▶ Exercise prompt: Starting at the first line of the records below, reproduce every line up to and including the line with "# Value Federates", but leave out all pictures.

▶ Data for processing:

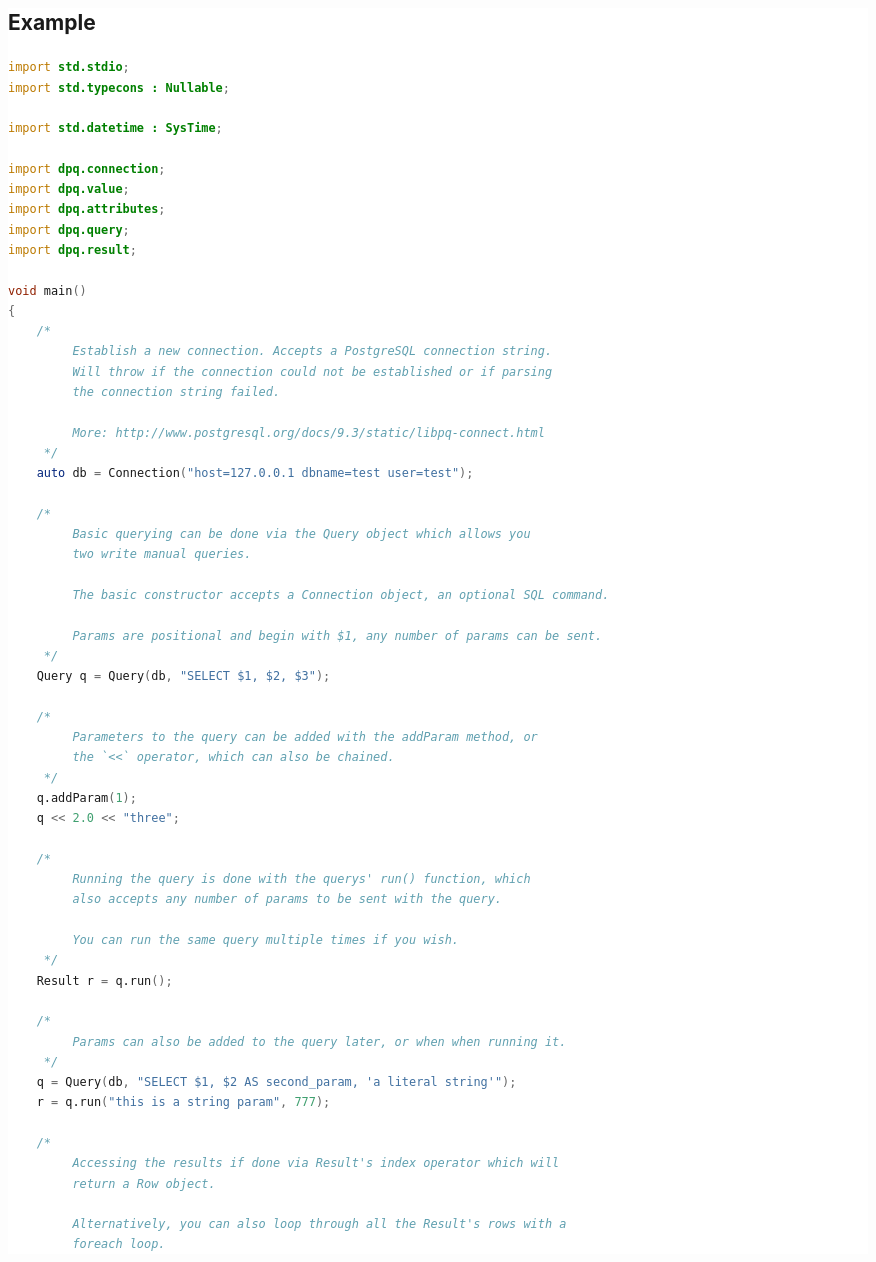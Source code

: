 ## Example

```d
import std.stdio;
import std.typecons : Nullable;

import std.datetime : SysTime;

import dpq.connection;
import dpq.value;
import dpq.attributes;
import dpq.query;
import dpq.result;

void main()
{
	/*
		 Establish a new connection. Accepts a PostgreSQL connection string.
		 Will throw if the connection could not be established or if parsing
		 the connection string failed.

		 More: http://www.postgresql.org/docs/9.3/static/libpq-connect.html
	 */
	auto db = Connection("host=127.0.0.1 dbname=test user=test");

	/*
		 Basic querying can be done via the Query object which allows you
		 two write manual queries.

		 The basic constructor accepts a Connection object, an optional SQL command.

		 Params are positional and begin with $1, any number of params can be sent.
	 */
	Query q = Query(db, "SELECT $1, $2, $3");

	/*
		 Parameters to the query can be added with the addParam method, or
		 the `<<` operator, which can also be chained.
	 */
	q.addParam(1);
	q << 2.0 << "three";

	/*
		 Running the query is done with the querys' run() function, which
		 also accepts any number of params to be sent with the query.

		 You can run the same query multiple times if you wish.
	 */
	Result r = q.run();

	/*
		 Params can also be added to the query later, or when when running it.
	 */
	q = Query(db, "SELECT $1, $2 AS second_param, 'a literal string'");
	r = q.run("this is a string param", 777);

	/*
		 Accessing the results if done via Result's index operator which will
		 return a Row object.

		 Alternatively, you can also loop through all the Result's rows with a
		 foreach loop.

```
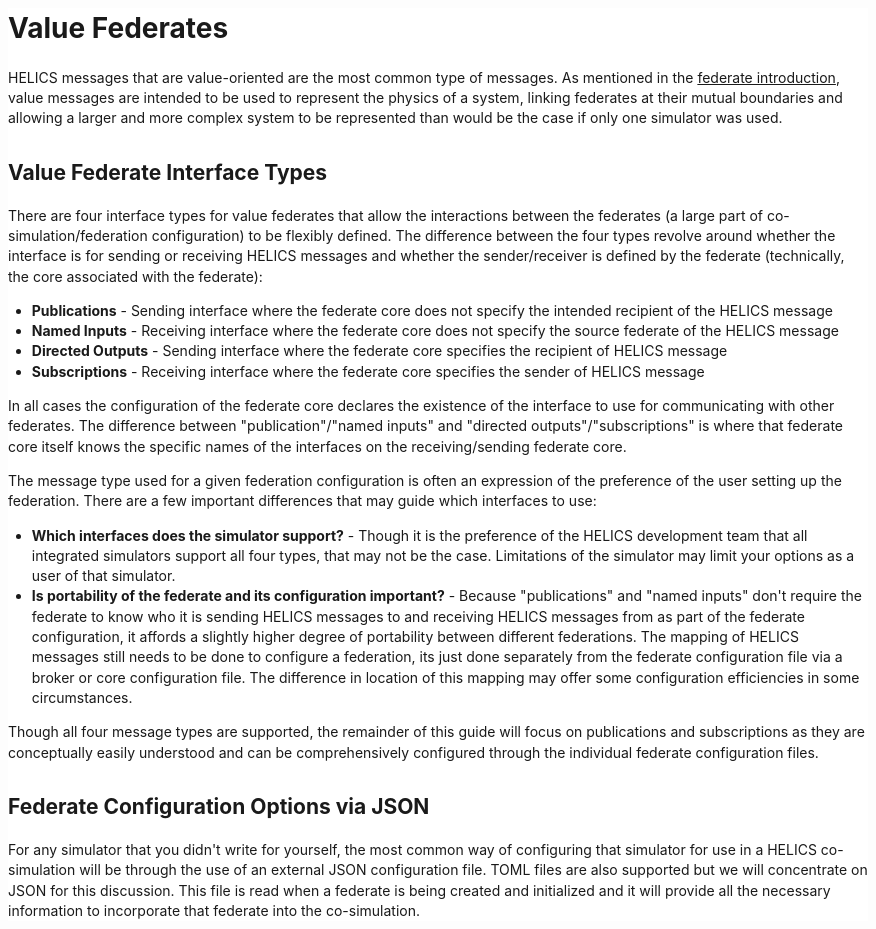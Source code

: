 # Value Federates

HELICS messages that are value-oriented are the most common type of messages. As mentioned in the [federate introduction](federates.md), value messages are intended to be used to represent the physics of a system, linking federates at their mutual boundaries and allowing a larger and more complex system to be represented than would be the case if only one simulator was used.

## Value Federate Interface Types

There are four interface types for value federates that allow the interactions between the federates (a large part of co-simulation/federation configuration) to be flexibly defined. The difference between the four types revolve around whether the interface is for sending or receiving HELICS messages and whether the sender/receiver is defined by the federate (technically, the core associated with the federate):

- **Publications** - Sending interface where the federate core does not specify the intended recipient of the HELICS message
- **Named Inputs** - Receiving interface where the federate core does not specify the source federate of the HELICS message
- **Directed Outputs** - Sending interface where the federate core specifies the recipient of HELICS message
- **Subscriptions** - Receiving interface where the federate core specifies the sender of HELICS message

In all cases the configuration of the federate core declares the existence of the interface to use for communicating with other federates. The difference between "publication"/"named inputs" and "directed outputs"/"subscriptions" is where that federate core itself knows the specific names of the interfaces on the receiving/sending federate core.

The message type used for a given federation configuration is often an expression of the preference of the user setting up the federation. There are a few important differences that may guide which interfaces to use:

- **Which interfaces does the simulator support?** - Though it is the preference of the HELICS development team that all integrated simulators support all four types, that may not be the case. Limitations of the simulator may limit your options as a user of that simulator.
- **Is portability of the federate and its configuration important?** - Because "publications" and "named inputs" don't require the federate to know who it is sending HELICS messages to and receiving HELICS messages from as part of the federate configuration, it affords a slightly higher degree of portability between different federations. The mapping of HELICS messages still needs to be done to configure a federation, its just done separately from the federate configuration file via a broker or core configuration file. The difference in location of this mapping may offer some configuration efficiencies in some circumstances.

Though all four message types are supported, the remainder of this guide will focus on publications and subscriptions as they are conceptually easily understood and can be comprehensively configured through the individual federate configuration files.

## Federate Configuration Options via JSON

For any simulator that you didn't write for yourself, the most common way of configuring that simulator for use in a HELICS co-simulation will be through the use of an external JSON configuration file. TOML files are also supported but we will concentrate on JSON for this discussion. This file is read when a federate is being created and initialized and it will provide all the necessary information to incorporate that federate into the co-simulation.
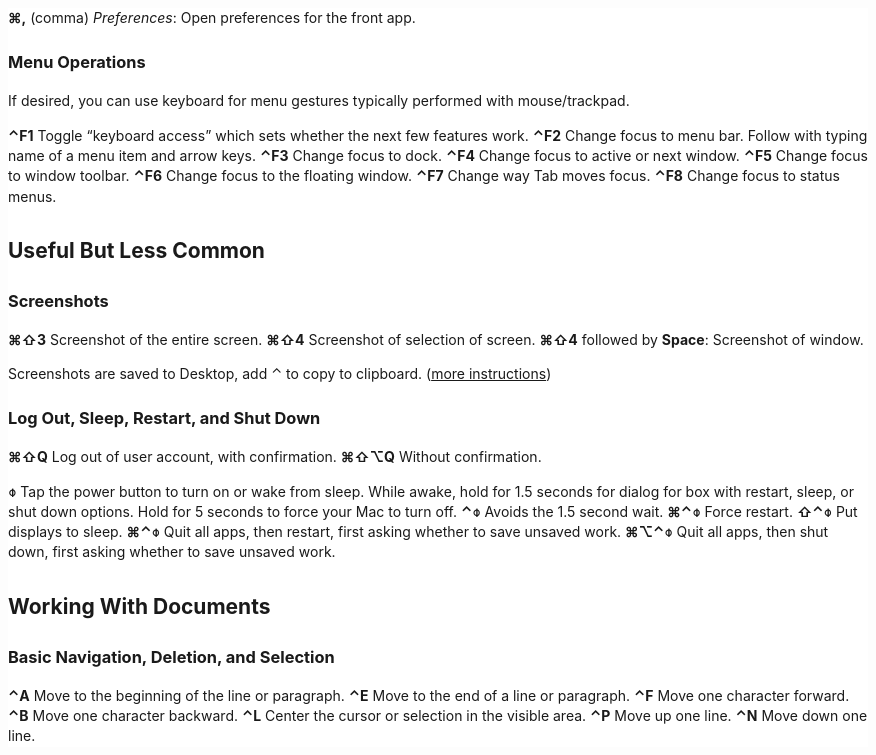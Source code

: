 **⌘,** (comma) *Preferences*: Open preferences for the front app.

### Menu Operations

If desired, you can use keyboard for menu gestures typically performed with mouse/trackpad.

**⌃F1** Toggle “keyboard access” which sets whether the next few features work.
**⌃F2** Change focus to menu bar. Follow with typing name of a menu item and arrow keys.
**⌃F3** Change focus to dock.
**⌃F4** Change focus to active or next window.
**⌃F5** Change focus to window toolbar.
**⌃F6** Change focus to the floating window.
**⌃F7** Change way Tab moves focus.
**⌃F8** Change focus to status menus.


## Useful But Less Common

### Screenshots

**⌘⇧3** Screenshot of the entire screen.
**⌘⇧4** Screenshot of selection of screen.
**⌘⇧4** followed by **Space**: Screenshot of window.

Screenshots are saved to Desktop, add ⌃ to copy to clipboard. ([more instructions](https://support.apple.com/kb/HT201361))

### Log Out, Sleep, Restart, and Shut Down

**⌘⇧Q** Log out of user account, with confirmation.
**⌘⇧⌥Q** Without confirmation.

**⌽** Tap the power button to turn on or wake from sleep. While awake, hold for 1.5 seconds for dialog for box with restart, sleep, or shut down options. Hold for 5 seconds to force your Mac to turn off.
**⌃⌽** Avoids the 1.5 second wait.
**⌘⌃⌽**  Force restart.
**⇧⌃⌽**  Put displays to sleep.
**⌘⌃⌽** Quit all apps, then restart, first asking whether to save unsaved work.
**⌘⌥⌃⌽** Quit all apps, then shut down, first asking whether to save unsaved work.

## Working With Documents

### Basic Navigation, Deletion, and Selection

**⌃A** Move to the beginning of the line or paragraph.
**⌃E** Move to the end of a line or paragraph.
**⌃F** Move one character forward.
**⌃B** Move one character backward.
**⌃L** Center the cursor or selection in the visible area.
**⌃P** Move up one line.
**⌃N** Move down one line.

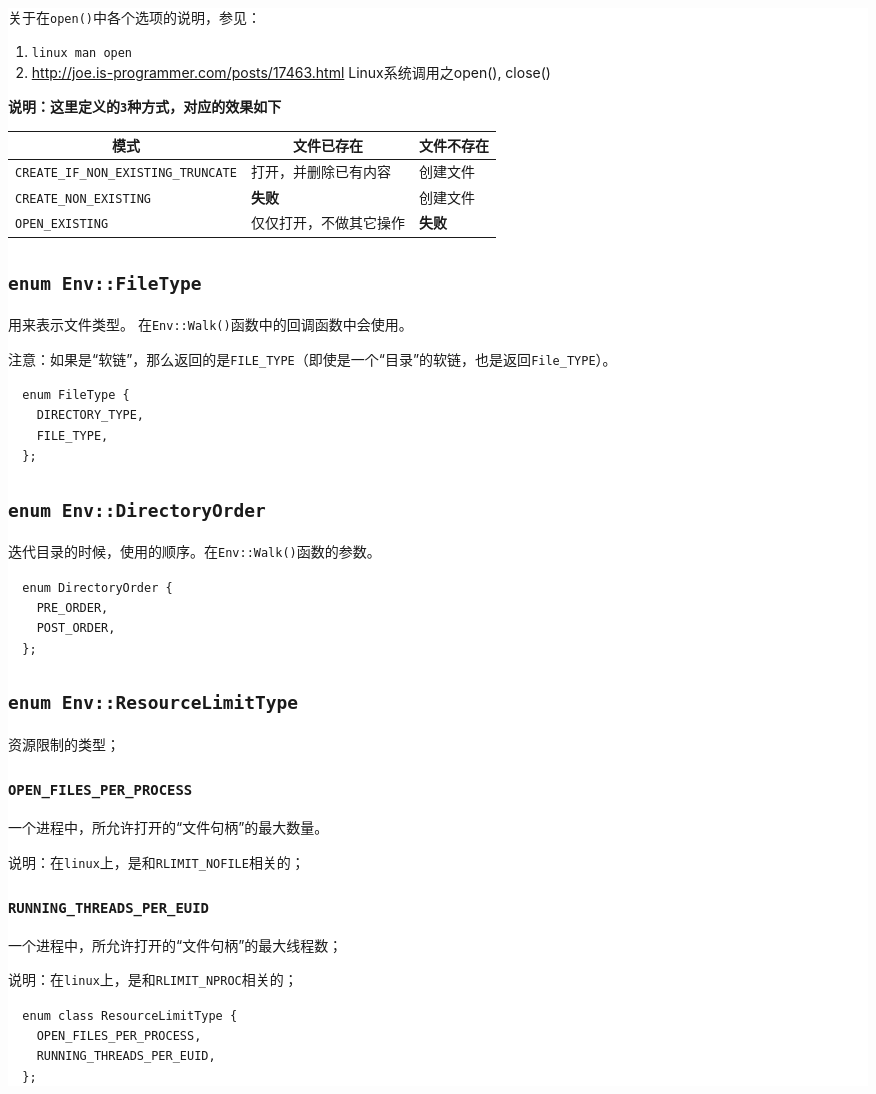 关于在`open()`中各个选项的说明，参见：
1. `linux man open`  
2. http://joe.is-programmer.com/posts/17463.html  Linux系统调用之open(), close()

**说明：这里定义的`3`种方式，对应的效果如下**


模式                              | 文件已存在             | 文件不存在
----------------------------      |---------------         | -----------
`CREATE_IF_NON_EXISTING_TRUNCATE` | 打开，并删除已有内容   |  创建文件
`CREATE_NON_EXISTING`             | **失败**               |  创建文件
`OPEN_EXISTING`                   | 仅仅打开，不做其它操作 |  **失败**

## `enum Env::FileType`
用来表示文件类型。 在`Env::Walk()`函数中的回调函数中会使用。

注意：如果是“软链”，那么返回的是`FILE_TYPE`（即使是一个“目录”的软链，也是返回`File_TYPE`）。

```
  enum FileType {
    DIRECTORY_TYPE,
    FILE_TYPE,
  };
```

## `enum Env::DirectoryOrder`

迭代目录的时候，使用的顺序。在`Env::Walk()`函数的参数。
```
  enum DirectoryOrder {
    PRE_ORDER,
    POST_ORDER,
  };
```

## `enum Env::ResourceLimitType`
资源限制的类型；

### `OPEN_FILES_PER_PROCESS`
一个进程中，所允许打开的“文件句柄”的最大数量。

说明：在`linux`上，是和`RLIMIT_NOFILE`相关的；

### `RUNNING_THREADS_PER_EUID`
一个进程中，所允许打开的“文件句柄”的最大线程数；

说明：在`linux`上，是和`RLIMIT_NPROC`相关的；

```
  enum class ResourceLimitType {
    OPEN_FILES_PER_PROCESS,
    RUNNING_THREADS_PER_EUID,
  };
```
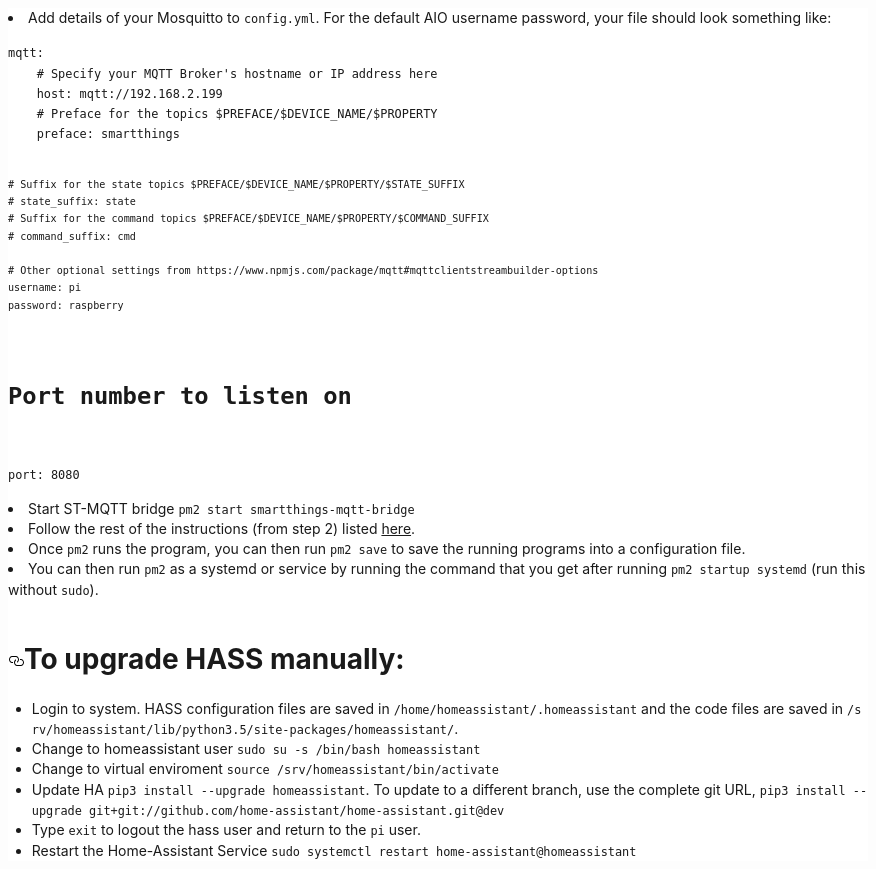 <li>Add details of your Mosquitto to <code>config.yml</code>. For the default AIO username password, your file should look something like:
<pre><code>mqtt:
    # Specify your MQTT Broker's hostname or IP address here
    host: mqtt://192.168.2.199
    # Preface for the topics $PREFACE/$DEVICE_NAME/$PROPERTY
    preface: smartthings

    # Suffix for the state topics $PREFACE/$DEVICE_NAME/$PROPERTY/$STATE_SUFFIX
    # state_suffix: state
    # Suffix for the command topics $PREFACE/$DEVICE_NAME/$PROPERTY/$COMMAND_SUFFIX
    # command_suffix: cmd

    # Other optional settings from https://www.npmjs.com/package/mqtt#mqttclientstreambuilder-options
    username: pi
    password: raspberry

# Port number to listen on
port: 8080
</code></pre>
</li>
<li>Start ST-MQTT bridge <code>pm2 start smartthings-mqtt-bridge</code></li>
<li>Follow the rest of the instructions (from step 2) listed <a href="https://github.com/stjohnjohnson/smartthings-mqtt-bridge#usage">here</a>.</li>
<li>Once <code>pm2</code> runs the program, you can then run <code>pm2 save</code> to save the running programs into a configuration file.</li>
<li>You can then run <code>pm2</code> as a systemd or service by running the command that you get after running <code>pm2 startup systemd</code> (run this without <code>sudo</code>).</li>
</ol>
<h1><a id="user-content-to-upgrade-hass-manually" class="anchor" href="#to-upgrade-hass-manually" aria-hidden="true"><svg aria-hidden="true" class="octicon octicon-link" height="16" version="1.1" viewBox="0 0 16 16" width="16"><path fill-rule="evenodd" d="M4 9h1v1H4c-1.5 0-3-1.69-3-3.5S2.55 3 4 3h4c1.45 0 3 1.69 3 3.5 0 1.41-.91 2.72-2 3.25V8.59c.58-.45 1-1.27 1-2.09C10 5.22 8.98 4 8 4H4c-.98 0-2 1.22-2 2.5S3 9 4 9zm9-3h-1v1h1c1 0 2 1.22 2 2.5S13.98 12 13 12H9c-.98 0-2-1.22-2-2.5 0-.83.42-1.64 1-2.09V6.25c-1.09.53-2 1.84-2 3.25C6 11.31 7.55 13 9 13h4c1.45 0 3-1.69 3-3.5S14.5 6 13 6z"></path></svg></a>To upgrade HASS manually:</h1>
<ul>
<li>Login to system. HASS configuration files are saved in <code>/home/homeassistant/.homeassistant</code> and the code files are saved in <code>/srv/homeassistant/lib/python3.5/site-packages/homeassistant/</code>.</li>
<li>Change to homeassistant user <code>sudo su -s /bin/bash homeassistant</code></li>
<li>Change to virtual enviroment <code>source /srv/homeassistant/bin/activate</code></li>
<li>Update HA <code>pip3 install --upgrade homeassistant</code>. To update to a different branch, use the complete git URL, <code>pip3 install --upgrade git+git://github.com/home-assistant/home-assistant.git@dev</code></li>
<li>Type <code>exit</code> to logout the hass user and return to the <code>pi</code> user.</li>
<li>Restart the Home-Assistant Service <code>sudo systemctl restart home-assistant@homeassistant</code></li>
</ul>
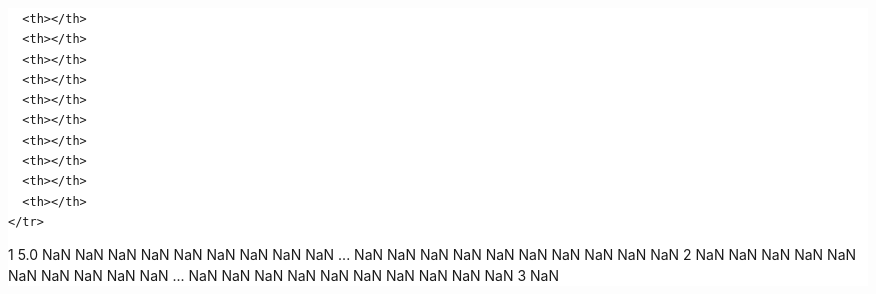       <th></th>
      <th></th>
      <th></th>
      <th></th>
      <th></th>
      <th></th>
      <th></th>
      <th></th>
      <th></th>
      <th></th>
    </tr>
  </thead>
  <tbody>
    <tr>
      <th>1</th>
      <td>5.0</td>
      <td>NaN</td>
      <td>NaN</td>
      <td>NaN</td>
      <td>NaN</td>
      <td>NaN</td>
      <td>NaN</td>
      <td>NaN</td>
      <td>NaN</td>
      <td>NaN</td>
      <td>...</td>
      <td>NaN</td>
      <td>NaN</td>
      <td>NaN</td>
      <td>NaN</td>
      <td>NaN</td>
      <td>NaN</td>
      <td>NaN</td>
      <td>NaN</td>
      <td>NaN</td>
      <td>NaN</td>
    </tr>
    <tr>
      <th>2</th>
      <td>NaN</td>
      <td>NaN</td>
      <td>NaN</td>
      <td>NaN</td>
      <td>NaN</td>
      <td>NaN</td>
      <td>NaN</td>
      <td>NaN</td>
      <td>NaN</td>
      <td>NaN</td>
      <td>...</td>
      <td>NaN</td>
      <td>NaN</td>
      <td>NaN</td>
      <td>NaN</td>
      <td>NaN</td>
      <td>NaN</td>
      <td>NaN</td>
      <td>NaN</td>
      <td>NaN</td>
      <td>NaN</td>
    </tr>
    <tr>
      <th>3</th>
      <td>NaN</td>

▶ Task solution:
Source code

: ## Example

```d
import std.stdio;
import std.typecons : Nullable;

import std.datetime : SysTime;

import dpq.connection;
import dpq.value;
import dpq.attributes;
import dpq.query;
import dpq.result;

void main()
{
	/*
		 Establish a new connection. Accepts a PostgreSQL connection string.
		 Will throw if the connection could not be established or if parsing
		 the connection string failed.

		 More: http://www.postgresql.org/docs/9.3/static/libpq-connect.html
	 */
	auto db = Connection("host=127.0.0.1 dbname=test user=test");

	/*
		 Basic querying can be done via the Query object which allows you
		 two write manual queries.

		 The basic constructor accepts a Connection object, an optional SQL command.

		 Params are positional and begin with $1, any number of params can be sent.
	 */
	Query q = Query(db, "SELECT $1, $2, $3");

	/*
		 Parameters to the query can be added with the addParam method, or
		 the `<<` operator, which can also be chained.
	 */
	q.addParam(1);
	q << 2.0 << "three";

	/*
		 Running the query is done with the querys' run() function, which
		 also accepts any number of params to be sent with the query.

		 You can run the same query multiple times if you wish.
	 */
	Result r = q.run();

	/*
		 Params can also be added to the query later, or when when running it.
	 */
	q = Query(db, "SELECT $1, $2 AS second_param, 'a literal string'");
	r = q.run("this is a string param", 777);

	/*
		 Accessing the results if done via Result's index operator which will
		 return a Row object.

		 Alternatively, you can also loop through all the Result's rows with a
		 foreach loop.

```
Source code

: # Value Federates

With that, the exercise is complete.